A
film review by Hal Hinson, Washington Post, May 19, 1995.
Forget Paris, the shamelessly schmaltzy new film from writer-producer-director-star Billy Crystal, is a by-the-numbers '90s romantic comedy straight from the boilerplate. With its wall-to-wall soundtrack of classic jazz ballads, its geographic reference points, its flimsy musical-comedy plot with the undercurrent of fatigue, longing and worldliness about men and women, it's the last word in Hollywood's soft-sell summer model. At this point, all these yuppie date movies are starting to blur together into one big wet epic - While You Were Sleeping in Seattle, Harry Met Sally, French-Kissed and Forgot Paris.
The picture - which opens in a Manhattan bar where Andy (Joe Mantegna) has assembled his closest
buds to meet his fiancée (Cynthia
Stevenson) - is presented as one of those great stories told among old
friends. In this case, the heroes are Mickey and Ellen (Crystal and Debra Winger), and the story is about
their meeting.
Some years back, Mickey's father died. His last request was to be
buried in France alongside his buddies who died during World War II. Though he
and his father didn't have much of a relationship, Mickey decides to honor his
request and takes a leave from his job as a National Basketball Association
referee. But on the flight over, the airline loses the coffin.
After several days' delay, Ellen enters as the airline's customer
relations representative to save the day. After some obligatory banter, Ellen
becomes Mickey's guide through a greatest-hits collection of Parisian stuff.
Almost instantly, Ellen and the little referee are madly in love, strolling arm and arm through the
streets, nuzzling one another in cafes and, in general, having the most
divinely romantic time of their lives.
The problem, of course, is that their time together in Paris was
so special, so magical, so dazzling that their life after she follows him back
to America seems dim by comparison. Their friends say, Forget Paris - meaning, live in the real world with the rest of us.
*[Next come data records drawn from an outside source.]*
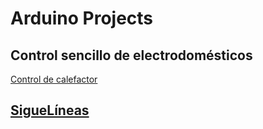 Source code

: # Arduino Projects

## Control sencillo de electrodomésticos

[Control de calefactor](./ControlCalefactor.md)

## [SigueLíneas](./SigueLineas.md)
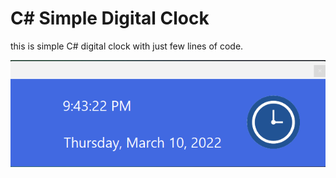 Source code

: # C# Simple Digital Clock
this is simple C# digital clock with just few lines of code.

![](img/clock.png)
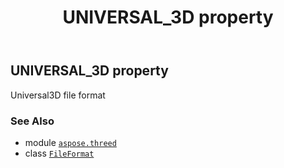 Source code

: ﻿---
title: UNIVERSAL_3D property
second_title: Aspose.3D for Python via .NET API References
description: 
type: docs
weight: 460
url: /python-net/aspose.threed/fileformat/universal_3d/
is_root: false
---

## UNIVERSAL_3D property


Universal3D file format

### See Also
* module [`aspose.threed`](../../)
* class [`FileFormat`](/3d/python-net/aspose.threed/fileformat)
But, then, Ellen and Mickey don't live in the real world; they live in a '90s
romantic comedy.
On most of the big points - such as romantic chemistry between
Crystal and Winger, direction and the jokes - the film deserves no better than
a pass. Though the pictures give lip service to serious issues, whenever the
material comes close to an actual human moment - as opposed to some confected
revelation or bogus Hollywood moment - Crystal backs down, preferring to dodge
the issue with cute quips.
The scenes dealing with Mickey's life as a referee are easily the
picture's best - especially those moments when Crystal is actually on the court
with the players. Crystal has said that he wanted these sequences to function
as a sort of mini-documentary about refereeing, and if it falls short of that
mark, it does so by inches. But then what documentary could give you the
pleasure of seeing Kareem Abdul-Jabbar's slouchy delivery in his brief cameo - Mickey
ejects him from his farewell game in Detroit - or the sublime delight of seeing
ex-Piston Bill Laimbeer get T'ed-up
again, just for old time's sake?
Crystal is actually at his best in these scenes too. Free of the
pressure to be a leading man and seduce every member of the audience, seat by
seat, row by row, his face relaxes, the camera finds its proper place and the
movie falls into a nice rhythm. However, in his scenes with Winger - who looks
smashing and slightly bemused - the camera always seems to zoom in too close
and too often. Crystal's always selling, always pitching, and always dying for
us to find him adorable. If he'd relax, we might have room to, but he crowds us
out, doing our reacting for us.
Ultimately, it's the same old story - the clown wants to win the
girl. But Crystal passes for a romantic the way Bob Hope did, which is not very
well. As an actor and a director, Crystal is so eager to please that, if he
were the host at a party, he'd meet his guests at the car with their drinks.
And if desperation looks bad on a comic, it looks even worse on a leading man.